O jornalista Glenn Greenwald

"Não há jornalistas sem opinião. A questão é se você as expõe ou finge que não as tem e engana seus leitores".

Também acho. O autor da frase é o jornalista norte-americano Glenn Greenwald, que se tornou uma celebridade no nosso meio, ao revelar os documentos secretos vazados pelo ex-agente da NSA Edward Snowden.

Em debate sobre os rumos do jornalismo no penúltimo dia da Flip, em Paraty, o autor de "Sem lugar para se esconder" tocou num ponto em que há tempos venho pensando: a tendência cada vez maior da criação de nichos de mercado de opinião na imprensa, de que é exemplo o Fla-Flu a que assistimos nesta campanha eleitoral. Melhor até seria falar em reserva de mercado.

O problema, para mim, é quando o jornalista deixa de lado a informação e ocupa seus espaços no papel ou na tela com panfletos político-partidários, sem nenhum compromisso com os fatos e a verdade, para defender um ou outro candidato, um ou outro governo, um ou outro país em guerra, um ou outro time de futebol. São os que torturam os números de pesquisas, distorcem declarações entre aspas, recusam-se a admitir erros.

Você já sabe o que vai ler quando vê o nome do autor, não importam o assunto, a época, o lugar. Num jornalismo como o brasileiro, em que os veículos da nova ou velha mídia são cada vez mais indiferenciados, seguidores de um pensamento único no noticiário e nos editoriais, a concorrência feroz agora se dá entre colunistas e/ou blogueiros que disputam estes nichos de mercado.

Quanto mais radicais e agressivos, trocando argumentos por ofensas, numa campanha permanente a favor das suas "causas", mais eles ganham audiência e leitores, e criam verdadeiras seitas de seguidores fiéis. Com isso, os grandes jornais têm hoje, em suas versões impressas ou on-line, mais colunas do que a Grécia Antiga e sobra pouco espaço para as reportagens, que em outros tempos faziam a diferença entre um veículo e outro.

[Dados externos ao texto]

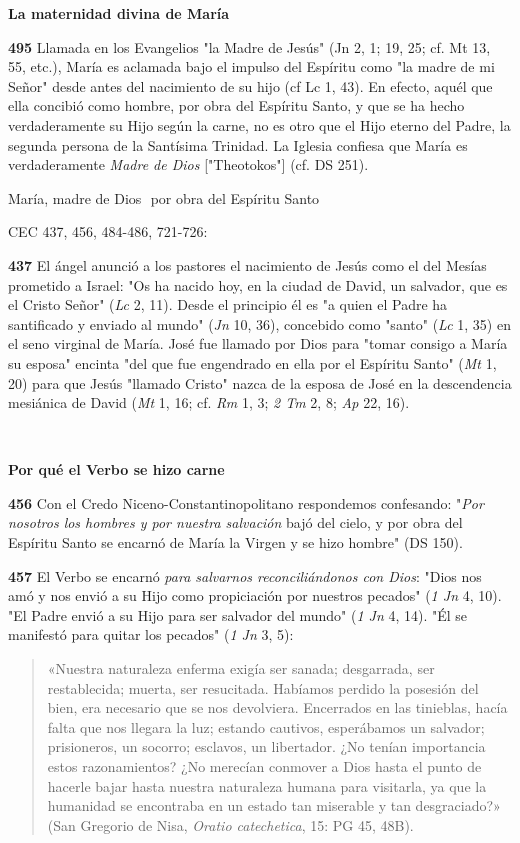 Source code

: \documentclass[]{article}
\begin{document}
\textbf{La maternidad divina de María}

\textbf{495} Llamada en los Evangelios "la Madre de Jesús" (Jn 2, 1; 19,
25; cf. Mt 13, 55, etc.), María es aclamada bajo el impulso del Espíritu
como "la madre de mi Señor" desde antes del nacimiento de su hijo (cf Lc
1, 43). En efecto, aquél que ella concibió como hombre, por obra del
Espíritu Santo, y que se ha hecho verdaderamente su Hijo según la carne,
no es otro que el Hijo eterno del Padre, la segunda persona de la
Santísima Trinidad. La Iglesia confiesa que María es verdaderamente
\emph{Madre de Dios} {[}"Theotokos"{]} (cf. DS 251).

María, madre de Dios  por obra del Espíritu Santo

CEC 437, 456, 484-486, 721-726:

\textbf{437} El ángel anunció a los pastores el nacimiento de Jesús como
el del Mesías prometido a Israel: "Os ha nacido hoy, en la ciudad de
David, un salvador, que es el Cristo Señor" (\emph{Lc} 2, 11). Desde el
principio él es "a quien el Padre ha santificado y enviado al mundo"
(\emph{Jn} 10, 36), concebido como "santo" (\emph{Lc} 1, 35) en el seno
virginal de María. José fue llamado por Dios para "tomar consigo a María
su esposa" encinta "del que fue engendrado en ella por el Espíritu
Santo" (\emph{Mt} 1, 20) para que Jesús "llamado Cristo" nazca de la
esposa de José en la descendencia mesiánica de David (\emph{Mt} 1, 16;
cf. \emph{Rm} 1, 3; \emph{2 Tm} 2, 8; \emph{Ap} 22, 16).

\textbf{\\
}

\textbf{Por qué el Verbo se hizo carne}

\textbf{456} Con el Credo Niceno-Constantinopolitano respondemos
confesando: "\emph{Por nosotros los hombres y por nuestra salvación}
bajó del cielo, y por obra del Espíritu Santo se encarnó de María la
Virgen y se hizo hombre" (DS 150).

\textbf{457} El Verbo se encarnó \emph{para salvarnos reconciliándonos
con Dios}: "Dios nos amó y nos envió a su Hijo como propiciación por
nuestros pecados" (\emph{1 Jn} 4, 10). "El Padre envió a su Hijo para
ser salvador del mundo" (\emph{1 Jn} 4, 14). "Él se manifestó para
quitar los pecados" (\emph{1 Jn} 3, 5):

\begin{quote}
«Nuestra naturaleza enferma exigía ser sanada; desgarrada, ser
restablecida; muerta, ser resucitada. Habíamos perdido la posesión del
bien, era necesario que se nos devolviera. Encerrados en las tinieblas,
hacía falta que nos llegara la luz; estando cautivos, esperábamos un
salvador; prisioneros, un socorro; esclavos, un libertador. ¿No tenían
importancia estos razonamientos? ¿No merecían conmover a Dios hasta el
punto de hacerle bajar hasta nuestra naturaleza humana para visitarla,
ya que la humanidad se encontraba en un estado tan miserable y tan
desgraciado?» (San Gregorio de Nisa, \emph{Oratio catechetica}, 15: PG
45, 48B).
\end{quote}
\end{document}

Sempre defendi, e pratiquei isso, que jornalista deve ter lado, ou seja, deixar claro o que pensa, mas não precisa ser, necessariamente, o lado do preconceito, da mentira, da arrogância, da grosseria, da manipulação, como temos visto por toda parte.

O resultado disso é que os leitores ficam sem saber o que, afinal, está acontecendo no Brasil e no mundo. Vira e mexe a imprensa é surpreendida pelos fatos porque vive brigando com eles, até mesmo em manchetes de jornal. Se os fatos contrariam minhas teses, danem-se os fatos, devem pensar estes escribas panfletários que podem estar fazendo qualquer coisa, menos jornalismo.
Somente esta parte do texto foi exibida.